Hello.
On Thu, 21 Mar 2002 10:07:09 +0100
[EMAIL PROTECTED] (Andreas J. Koenig) wrote:
> Larry's recent favorite bug posting has yielded fruit, very nice
> indeed, thanks. But now I read the recently edited paragraph from
> perlunicode.pod:
>
> If the keys of a hash are "mixed", that is, some keys are Unicode,
> while some keys are "byte", the keys may behave differently in regular
> expressions since the definition of character classes like C</\w/>
> is different for byte strings and character strings. This problem can
> sometimes be helped by using an appropriate locale (see L<perllocale>).
> Another way is to force all the strings to be character encoded by
> using utf8::upgrade() (see L<utf8>).
>
> My headache starts with the last sentence. The whole truth would be
>
> Another way is to force all the strings to be character encoded by
> using utf8::upgrade() WHENEVER YOU ARE GOING TO USE A REGULAR
> EXPRESSION WITH CHARACTER SEMANTICS.
>
> Without the locale thingy, it will not suffice to make sure, all
> strings are upgraded to Unicode, you will also need to make sure, they
> are *still* upgraded whenever you use a regular expression with a
> character class.
>
> Demonstration:
>
> % /usr/local/perl-5.7.3@15380/bin/perl -e '
> my $u = "f\x{df}";
> require utf8;
> utf8::upgrade($u);
> my %u = ( $u => $u ); # might happen in a module too
> for (keys %u){
> my $m1 = /^\w*$/;
> my $m2 = $u{$_}=~/^\w*$/;
> print $m1==$m2 ? "ok\n" : "not ok\n";
> }
> '
> not ok
hmm, but such a test says ok.
#!perl
my $u = "f\x{df}";
utf8::upgrade($u);
my %u = ( $u => $u ); # might happen in a module too
my $m1 = $u =~ /^\w*$/;
my $m2 = $u{$u} =~ /^\w*$/;
print $m1==$m2 ? "ok\n" : "not ok\n";
__END__
>
> See, upgrading once is not enough, you need to upgrade everywhere you
> use a regular expression with character semantics:
>
> % /usr/local/perl-5.7.3@15380/bin/perl -e '
> my $u = "f\x{df}";
> require utf8;
> utf8::upgrade($u);
> my %u = ( $u => $u ); # might happen in a module too
> for (keys %u){
> utf8::upgrade($_); ####
> utf8::upgrade($u{$_}); #### 2 lines added
> my $m1 = /^\w*$/;
> my $m2 = $u{$_}=~/^\w*$/;
> print $m1==$m2 ? "ok\n" : "not ok\n";
> }
> '
> ok
Hash keys seem to be stored after downgraded...

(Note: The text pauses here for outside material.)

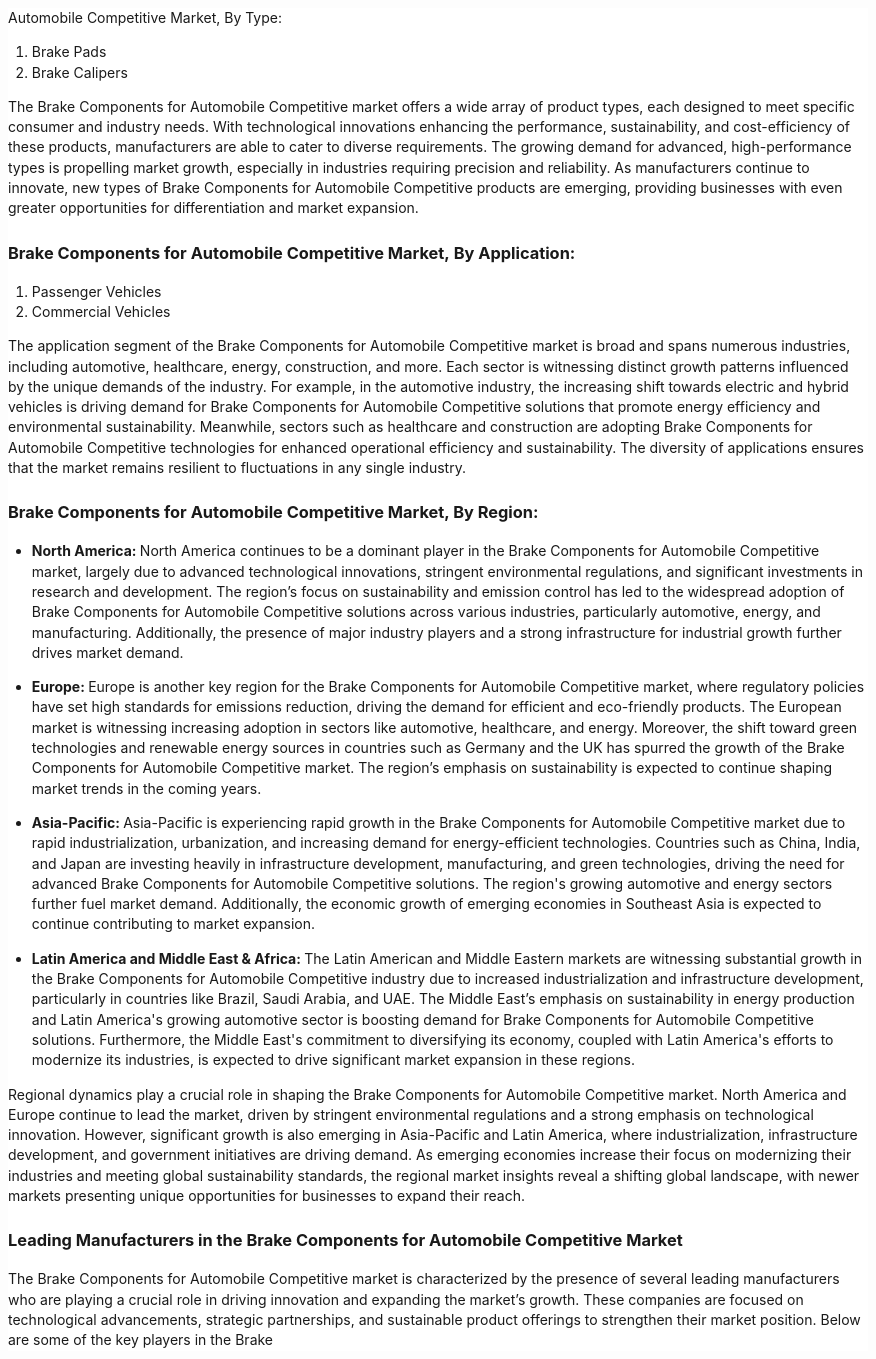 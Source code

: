 Automobile Competitive Market, By Type:<br /></strong></h3><ol><li>Brake Pads<li> Brake Calipers</li></ol><p>The Brake Components for Automobile Competitive market offers a wide array of product types, each designed to meet specific consumer and industry needs. With technological innovations enhancing the performance, sustainability, and cost-efficiency of these products, manufacturers are able to cater to diverse requirements. The growing demand for advanced, high-performance types is propelling market growth, especially in industries requiring precision and reliability. As manufacturers continue to innovate, new types of Brake Components for Automobile Competitive products are emerging, providing businesses with even greater opportunities for differentiation and market expansion.</p><h3>Brake Components for Automobile Competitive Market,&nbsp;By Application:</h3><ol><li>Passenger Vehicles<li> Commercial Vehicles</li></ol><p>The application segment of the Brake Components for Automobile Competitive market is broad and spans numerous industries, including automotive, healthcare, energy, construction, and more. Each sector is witnessing distinct growth patterns influenced by the unique demands of the industry. For example, in the automotive industry, the increasing shift towards electric and hybrid vehicles is driving demand for Brake Components for Automobile Competitive solutions that promote energy efficiency and environmental sustainability. Meanwhile, sectors such as healthcare and construction are adopting Brake Components for Automobile Competitive technologies for enhanced operational efficiency and sustainability. The diversity of applications ensures that the market remains resilient to fluctuations in any single industry.</p><h3>Brake Components for Automobile Competitive Market, By Region:</h3><ul><li><p><strong>North America:&nbsp;</strong>North America continues to be a dominant player in the Brake Components for Automobile Competitive market, largely due to advanced technological innovations, stringent environmental regulations, and significant investments in research and development. The region&rsquo;s focus on sustainability and emission control has led to the widespread adoption of Brake Components for Automobile Competitive solutions across various industries, particularly automotive, energy, and manufacturing. Additionally, the presence of major industry players and a strong infrastructure for industrial growth further drives market demand.</p></li><li><p><strong><strong>Europe:&nbsp;</strong></strong>Europe is another key region for the Brake Components for Automobile Competitive market, where regulatory policies have set high standards for emissions reduction, driving the demand for efficient and eco-friendly products. The European market is witnessing increasing adoption in sectors like automotive, healthcare, and energy. Moreover, the shift toward green technologies and renewable energy sources in countries such as Germany and the UK has spurred the growth of the Brake Components for Automobile Competitive market. The region&rsquo;s emphasis on sustainability is expected to continue shaping market trends in the coming years.</p></li><li><p><strong><strong>Asia-Pacific:&nbsp;</strong></strong>Asia-Pacific is experiencing rapid growth in the Brake Components for Automobile Competitive market due to rapid industrialization, urbanization, and increasing demand for energy-efficient technologies. Countries such as China, India, and Japan are investing heavily in infrastructure development, manufacturing, and green technologies, driving the need for advanced Brake Components for Automobile Competitive solutions. The region's growing automotive and energy sectors further fuel market demand. Additionally, the economic growth of emerging economies in Southeast Asia is expected to continue contributing to market expansion.</p></li><li><p><strong><strong>Latin America and Middle East &amp; Africa:&nbsp;</strong></strong>The Latin American and Middle Eastern markets are witnessing substantial growth in the Brake Components for Automobile Competitive industry due to increased industrialization and infrastructure development, particularly in countries like Brazil, Saudi Arabia, and UAE. The Middle East&rsquo;s emphasis on sustainability in energy production and Latin America's growing automotive sector is boosting demand for Brake Components for Automobile Competitive solutions. Furthermore, the Middle East's commitment to diversifying its economy, coupled with Latin America's efforts to modernize its industries, is expected to drive significant market expansion in these regions.</p></li></ul><p>Regional dynamics play a crucial role in shaping the Brake Components for Automobile Competitive market. North America and Europe continue to lead the market, driven by stringent environmental regulations and a strong emphasis on technological innovation. However, significant growth is also emerging in Asia-Pacific and Latin America, where industrialization, infrastructure development, and government initiatives are driving demand. As emerging economies increase their focus on modernizing their industries and meeting global sustainability standards, the regional market insights reveal a shifting global landscape, with newer markets presenting unique opportunities for businesses to expand their reach.</p><h3><strong>Leading Manufacturers in the Brake Components for Automobile Competitive Market</strong></h3><p>The Brake Components for Automobile Competitive market is characterized by the presence of several leading manufacturers who are playing a crucial role in driving innovation and expanding the market&rsquo;s growth. These companies are focused on technological advancements, strategic partnerships, and sustainable product offerings to strengthen their market position. Below are some of the key players in the Brake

Then, necessity is only one line added, isn't it?
#!perl
my $u = "f\x{df}";
utf8::upgrade($u);
my %u = ( $u => $u );
for (keys %u){
utf8::upgrade($_);
my $m1 = /^\w*$/;
my $m2 = $u{$_}=~/^\w*$/;
print $m1==$m2 ? "ok\n" : "not ok\n";
}
__END__
Nevertheless, we shouldn't distinguish Unicode-ness of hash keys;
otherwise we'd be upset more... :-)
#!perl
use charnames qw(:full);
my $alpha = "\N{GREEK SMALL LETTER ALPHA}";
# "\x{945}" = "\xCE\xB1" UTF8
my $latin =
"\N{LATIN CAPITAL LETTER I WITH CIRCUMFLEX}\N{PLUS-MINUS SIGN}";
# "\xCE\xB1" Bytes
my %hash;
$hash{$alpha} = "foo";
$hash{$latin} = "bar";
print $hash{$alpha} eq $hash{$latin} ? "not ok" : "ok";
# Perl 5.6.1 says "not ok",
# while Perl 5.7.3 says "ok".
> I'm sure everybody will agree that this is not only unperlish, it is
> unbearable and falls back behind 5.005_50. For that reason I would
> suggest to drop the mention of utf8::upgrade here, maybe thusly:
\p{Word} seems always to work Unicode-oriented \w.
Can it be a solution?
#!perl
my $u = "f\x{df}";
my %u = ( $u => $u );
for (keys %u){
my $m1 = /^\p{Word}*$/;
my $m2 = $u{$_}=~/^\p{Word}*$/;
print $m1 && $m2 ? "ok\n" : "not ok\n";
}
# naturaly we never wish both $m1 and $m2 are false.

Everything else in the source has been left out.